Wednesday, September 26, 2012
Wednesday's Writer's Tips - More from Orson Scott Card - Idea stories
In the book on How To Write Science Fiction and Fantasy, Orson Scott Card talks about structure to stories. What exactly is an Idea story? This kind of story starts with a question that needs answers. I know I've written a number of stories that follow this pattern. These aren't what if kind of stories. Often found in mysteries the question there needing to be answered is who killed the dead person, or who stole the fortune. But the idea story can also be used in the many genres of fiction . Take romance and start the story with a man or woman facing a choice between two others and the question becomes Who will he or she choose? There may not be many of this kind of story since romance has evolved into the one man and one woman story.

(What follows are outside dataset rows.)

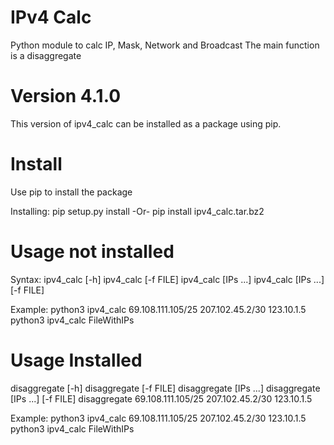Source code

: # IPv4 Calc
Python module to calc IP, Mask, Network and Broadcast
The main function is a disaggregate


# Version 4.1.0
This version of ipv4_calc can be installed as a package using pip.


# Install
Use pip to install the package

Installing:
pip setup.py install
-Or-
pip install ipv4_calc.tar.bz2


# Usage not installed
Syntax:
ipv4_calc [-h]
ipv4_calc [-f FILE]
ipv4_calc [IPs ...]
ipv4_calc [IPs ...] [-f FILE]

Example:
python3 ipv4_calc 69.108.111.105/25 207.102.45.2/30 123.10.1.5
python3 ipv4_calc FileWithIPs


# Usage Installed
disaggregate [-h]
disaggregate [-f FILE]
disaggregate [IPs ...]
disaggregate [IPs ...] [-f FILE]
disaggregate 69.108.111.105/25 207.102.45.2/30 123.10.1.5

Example:
python3 ipv4_calc 69.108.111.105/25 207.102.45.2/30 123.10.1.5
python3 ipv4_calc FileWithIPs
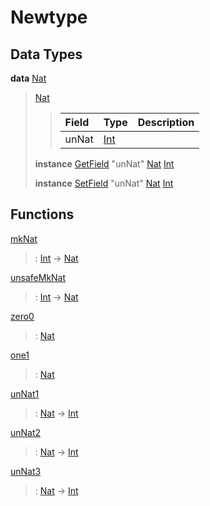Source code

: # <a name="module-newtype-87936"></a>Newtype

## Data Types

<a name="type-newtype-nat-87202"></a>**data** [Nat](#type-newtype-nat-87202)

> <a name="constr-newtype-nat-30825"></a>[Nat](#constr-newtype-nat-30825)
>
> > | Field                                                                                                      | Type                                                                                                       | Description |
> > | :--------------------------------------------------------------------------------------------------------- | :--------------------------------------------------------------------------------------------------------- | :---------- |
> > | unNat                                                                                                      | [Int](https://docs.digitalasset.com/build/3.4/reference/daml/stdlib/Prelude.html#type-ghc-types-int-37261) |  |
>
> **instance** [GetField](https://docs.digitalasset.com/build/3.4/reference/daml/stdlib/DA-Record.html#class-da-internal-record-getfield-53979) "unNat" [Nat](#type-newtype-nat-87202) [Int](https://docs.digitalasset.com/build/3.4/reference/daml/stdlib/Prelude.html#type-ghc-types-int-37261)
>
> **instance** [SetField](https://docs.digitalasset.com/build/3.4/reference/daml/stdlib/DA-Record.html#class-da-internal-record-setfield-4311) "unNat" [Nat](#type-newtype-nat-87202) [Int](https://docs.digitalasset.com/build/3.4/reference/daml/stdlib/Prelude.html#type-ghc-types-int-37261)

## Functions

<a name="function-newtype-mknat-18836"></a>[mkNat](#function-newtype-mknat-18836)

> : [Int](https://docs.digitalasset.com/build/3.4/reference/daml/stdlib/Prelude.html#type-ghc-types-int-37261) -\> [Nat](#type-newtype-nat-87202)

<a name="function-newtype-unsafemknat-5876"></a>[unsafeMkNat](#function-newtype-unsafemknat-5876)

> : [Int](https://docs.digitalasset.com/build/3.4/reference/daml/stdlib/Prelude.html#type-ghc-types-int-37261) -\> [Nat](#type-newtype-nat-87202)

<a name="function-newtype-zero0-56775"></a>[zero0](#function-newtype-zero0-56775)

> : [Nat](#type-newtype-nat-87202)

<a name="function-newtype-one1-90695"></a>[one1](#function-newtype-one1-90695)

> : [Nat](#type-newtype-nat-87202)

<a name="function-newtype-unnat1-45463"></a>[unNat1](#function-newtype-unnat1-45463)

> : [Nat](#type-newtype-nat-87202) -\> [Int](https://docs.digitalasset.com/build/3.4/reference/daml/stdlib/Prelude.html#type-ghc-types-int-37261)

<a name="function-newtype-unnat2-74120"></a>[unNat2](#function-newtype-unnat2-74120)

> : [Nat](#type-newtype-nat-87202) -\> [Int](https://docs.digitalasset.com/build/3.4/reference/daml/stdlib/Prelude.html#type-ghc-types-int-37261)

<a name="function-newtype-unnat3-66997"></a>[unNat3](#function-newtype-unnat3-66997)

> : [Nat](#type-newtype-nat-87202) -\> [Int](https://docs.digitalasset.com/build/3.4/reference/daml/stdlib/Prelude.html#type-ghc-types-int-37261)
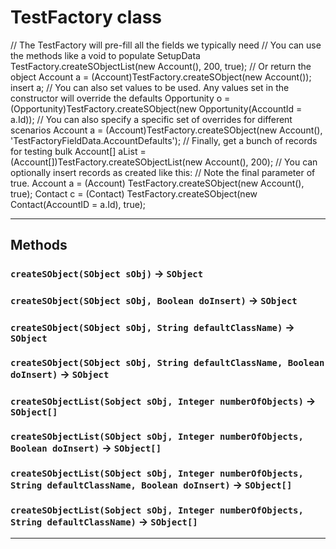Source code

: # TestFactory class

 // The TestFactory will pre-fill all the fields we typically need // You can use the methods like a void to populate SetupData TestFactory.createSObjectList(new Account(), 200, true); // Or return the object Account a = (Account)TestFactory.createSObject(new Account()); insert a; // You can also set values to be used. Any values set in the constructor will override the defaults Opportunity o = (Opportunity)TestFactory.createSObject(new Opportunity(AccountId = a.Id)); // You can also specify a specific set of overrides for different scenarios Account a = (Account)TestFactory.createSObject(new Account(), &apos;TestFactoryFieldData.AccountDefaults&apos;); // Finally, get a bunch of records for testing bulk Account[] aList = (Account[])TestFactory.createSObjectList(new Account(), 200); // You can optionally insert records as created like this: // Note the final parameter of true. Account a = (Account) TestFactory.createSObject(new Account(), true); Contact c = (Contact) TestFactory.createSObject(new Contact(AccountID = a.Id), true);

---
## Methods
### `createSObject(SObject sObj)` → `SObject`
### `createSObject(SObject sObj, Boolean doInsert)` → `SObject`
### `createSObject(SObject sObj, String defaultClassName)` → `SObject`
### `createSObject(SObject sObj, String defaultClassName, Boolean doInsert)` → `SObject`
### `createSObjectList(Sobject sObj, Integer numberOfObjects)` → `SObject[]`
### `createSObjectList(SObject sObj, Integer numberOfObjects, Boolean doInsert)` → `SObject[]`
### `createSObjectList(SObject sObj, Integer numberOfObjects, String defaultClassName, Boolean doInsert)` → `SObject[]`
### `createSObjectList(Sobject sObj, Integer numberOfObjects, String defaultClassName)` → `SObject[]`
---
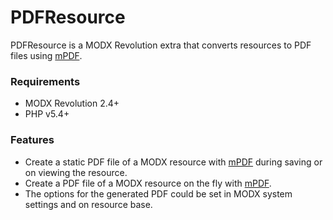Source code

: # PDFResource

PDFResource is a MODX Revolution extra that converts resources to PDF files
using [mPDF](https://mpdf.github.io/).

### Requirements

* MODX Revolution 2.4+
* PHP v5.4+

### Features

* Create a static PDF file of a MODX resource with [mPDF](https://mpdf.github.io/) during saving or on viewing the resource.
* Create a PDF file of a MODX resource on the fly with [mPDF](https://mpdf.github.io/).
* The options for the generated PDF could be set in MODX system settings and on resource base.
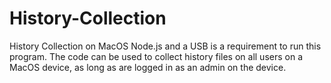 # History-Collection
History Collection on MacOS
Node.js and a USB is a requirement to run this program.
The code can be used to collect history files on all users on a MacOS device, as long as are logged in as an admin on the device.
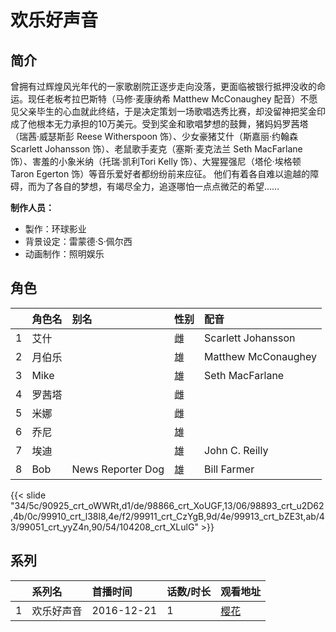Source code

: # 欢乐好声音


## 简介

曾拥有过辉煌风光年代的一家歌剧院正逐步走向没落，更面临被银行抵押没收的命运。现任老板考拉巴斯特（马修·麦康纳希 Matthew McConaughey 配音）不愿见父亲毕生的心血就此终结，于是决定策划一场歌唱选秀比赛，却没留神把奖金印成了他根本无力承担的10万美元。受到奖金和歌唱梦想的鼓舞，猪妈妈罗茜塔（瑞茜·威瑟斯彭 Reese Witherspoon 饰）、少女豪猪艾什（斯嘉丽·约翰森 Scarlett Johansson 饰）、老鼠歌手麦克（塞斯·麦克法兰 Seth MacFarlane 饰）、害羞的小象米纳（托瑞·凯利Tori Kelly 饰）、大猩猩强尼（塔伦·埃格顿 Taron Egerton 饰）等音乐爱好者都纷纷前来应征。
他们有着各自难以逾越的障碍，而为了各自的梦想，有竭尽全力，追逐哪怕一点点微茫的希望……

**制作人员：**
- 製作：环球影业
- 背景设定：雷蒙德·S·佩尔西
- 动画制作：照明娱乐

## 角色

|     |   角色名   |   别名  | 性别 |  配音  |
|:--- |:------  |:----      |:---  |:--   |
| 1 | 艾什 |  | 雌 | Scarlett Johansson |
| 2 | 月伯乐 |  | 雄 | Matthew McConaughey |
| 3 | Mike |  | 雄 | Seth MacFarlane |
| 4 | 罗茜塔 |  | 雌 |  |
| 5 | 米娜 |  | 雌 |  |
| 6 | 乔尼 |  | 雄 |  |
| 7 | 埃迪 |  | 雄 | John C. Reilly |
| 8 | Bob | News Reporter Dog | 雄 | Bill Farmer |

{{< slide "34/5c/90925_crt_oWWRt,d1/de/98866_crt_XoUGF,13/06/98893_crt_u2D62,4b/0c/99910_crt_l38l8,4e/f2/99911_crt_CzYgB,9d/4e/99913_crt_bZE3t,ab/43/99051_crt_yyZ4n,90/54/104208_crt_XLulG" >}}

## 系列

|     |   系列名   |   首播时间  | 话数/时长  | 观看地址 |
|:---  |:------    |:----      |:---       |:---  |
| 1 | 欢乐好声音 | 2016-12-21 | 1 | [樱花](https://www.cykz.net/vodplay/huanlehaoshengyin-3-1/)  |



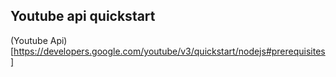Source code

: ## Youtube api quickstart 

(Youtube Api)[https://developers.google.com/youtube/v3/quickstart/nodejs#prerequisites]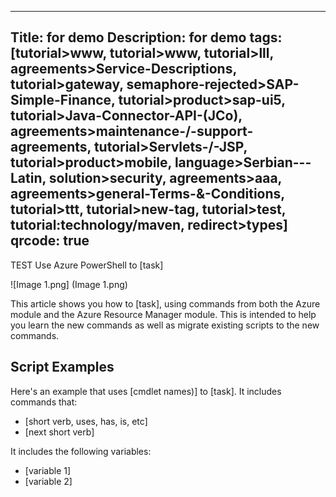 -------------------
Title: for demo
Description: for demo
tags: [tutorial>www, tutorial>www, tutorial>lll, agreements>Service-Descriptions, tutorial>gateway, semaphore-rejected>SAP-Simple-Finance, tutorial>product>sap-ui5, tutorial>Java-Connector-API-(JCo), agreements>maintenance-/-support-agreements, tutorial>Servlets-/-JSP, tutorial>product>mobile, language>Serbian---Latin, solution>security, agreements>aaa, agreements>general-Terms-&-Conditions, tutorial>ttt, tutorial>new-tag, tutorial>test, tutorial:technology/maven, redirect>types]
qrcode: true
---
TEST 
Use Azure PowerShell to [task]  

 ![Image 1.png] (Image 1.png)
 
This article shows you how to [task], using commands from both the Azure module and the Azure Resource Manager module. This is intended to help you learn the new commands as well as migrate existing scripts to the new commands.

## Script  Examples

Here's an example that uses [cmdlet names)] to [task]. It includes commands that:

- [short verb, uses, has, is, etc]
- [next short verb] 

 It includes the following variables:

- [variable 1]
- [variable 2]


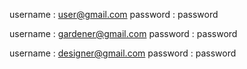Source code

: username : user@gmail.com
password : password

username : gardener@gmail.com
password : password

username : designer@gmail.com
password : password
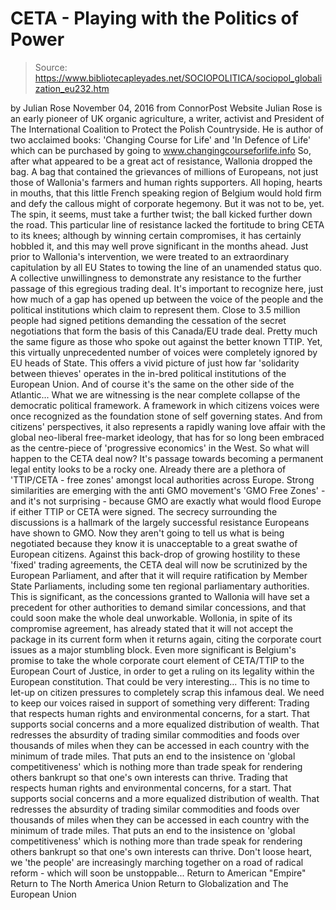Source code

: # CETA - Playing with the Politics of Power

> Source: https://www.bibliotecapleyades.net/SOCIOPOLITICA/sociopol_globalization_eu232.htm

by Julian Rose November 04, 2016 from ConnorPost Website
Julian Rose is an early pioneer of UK organic agriculture, a writer, activist and President of The International Coalition to Protect the Polish Countryside.
He is author of two acclaimed books: 'Changing Course for Life' and 'In Defence of Life' which can be purchased by going to www.changingcourseforlife.info
So, after what appeared to be a great act of resistance, Wallonia dropped the bag. A bag that contained the grievances of millions of Europeans, not just those of Wallonia's farmers and human rights supporters.
All hoping, hearts in mouths, that this little French speaking region of Belgium would hold firm and defy the callous might of corporate hegemony. But it was not to be, yet. The spin, it seems, must take a further twist; the ball kicked further down the road. This particular line of resistance lacked the fortitude to bring CETA to its knees; although by winning certain compromises, it has certainly hobbled it, and this may well prove significant in the months ahead. Just prior to Wallonia's intervention, we were treated to an extraordinary capitulation by all EU States to towing the line of an unamended status quo. A collective unwillingness to demonstrate any resistance to the further passage of this egregious trading deal. It's important to recognize here, just how much of a gap has opened up between the voice of the people and the political institutions which claim to represent them.
Close to 3.5 million people had signed petitions demanding the cessation of the secret negotiations that form the basis of this Canada/EU trade deal. Pretty much the same figure as those who spoke out against the better known TTIP.
Yet, this virtually unprecedented number of voices were completely ignored by EU heads of State. This offers a vivid picture of just how far 'solidarity between thieves' operates in the in-bred political institutions of the European Union. And of course it's the same on the other side of the Atlantic... What we are witnessing is the near complete collapse of the democratic political framework. A framework in which citizens voices were once recognized as the foundation stone of self governing states.
And from citizens' perspectives, it also represents a rapidly waning love affair with the global neo-liberal free-market ideology, that has for so long been embraced as the centre-piece of 'progressive economics' in the West. So what will happen to the CETA deal now? It's passage towards becoming a permanent legal entity looks to be a rocky one. Already there are a plethora of 'TTIP/CETA - free zones' amongst local authorities across Europe.
Strong similarities are emerging with the anti GMO movement's 'GMO Free Zones' - and it's not surprising - because GMO are exactly what would flood Europe if either TTIP or CETA were signed. The secrecy surrounding the discussions is a hallmark of the largely successful resistance Europeans have shown to GMO. Now they aren't going to tell us what is being negotiated because they know it is unacceptable to a great swathe of European citizens. Against this back-drop of growing hostility to these 'fixed' trading agreements, the CETA deal will now be scrutinized by the European Parliament, and after that it will require ratification by Member State Parliaments, including some ten regional parliamentary authorities.
This is significant, as the concessions granted to Wallonia will have set a precedent for other authorities to demand similar concessions, and that could soon make the whole deal unworkable. Wollonia, in spite of its compromise agreement, has already stated that it will not accept the package in its current form when it returns again, citing the corporate court issues as a major stumbling block. Even more significant is Belgium's promise to take the whole corporate court element of CETA/TTIP to the European Court of Justice, in order to get a ruling on its legality within the European constitution.
That could be very interesting... This is no time to let-up on citizen pressures to completely scrap this infamous deal.
We need to keep our voices raised in support of something very different:
Trading that respects human rights and environmental concerns, for a start. That supports social concerns and a more equalized distribution of wealth. That redresses the absurdity of trading similar commodities and foods over thousands of miles when they can be accessed in each country with the minimum of trade miles. That puts an end to the insistence on 'global competitiveness' which is nothing more than trade speak for rendering others bankrupt so that one's own interests can thrive.
Trading that respects human rights and environmental concerns, for a start.
That supports social concerns and a more equalized distribution of wealth.
That redresses the absurdity of trading similar commodities and foods over thousands of miles when they can be accessed in each country with the minimum of trade miles.
That puts an end to the insistence on 'global competitiveness' which is nothing more than trade speak for rendering others bankrupt so that one's own interests can thrive.
Don't loose heart, we 'the people' are increasingly marching together on a road of radical reform - which will soon be unstoppable...
Return to American "Empire"
Return to The North America Union
Return to Globalization and The European Union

When crafting an Idea story the question that needs to be answered should be brought in as close to the beginning as possible. Most of the time this is true but knowing the rules can help a writer know when to break them. In the first mystery I wrote and several others, the murder didn't happen until far into the story. Knowing when to spring the real question can be difficult. A reviewer once wrote about Murder and Mint Tea, since the murder doesn't take place until well into the book. "If someone hadn't killed her, speaking of the villain, I would have.
The one thing to remember about crafting an Idea story is that once the question is answered the story ends. That can be difficult particularly when the characters have become friends of the author.
The point of an Idea story is the question. Who killed Joe Smith? Where did that artifact arise, a thing that couldn't be part of this life? Both Jim and Harry are wonderful men, but who will Mary choose? What really happened during the battle? When the answer is learned the story is over.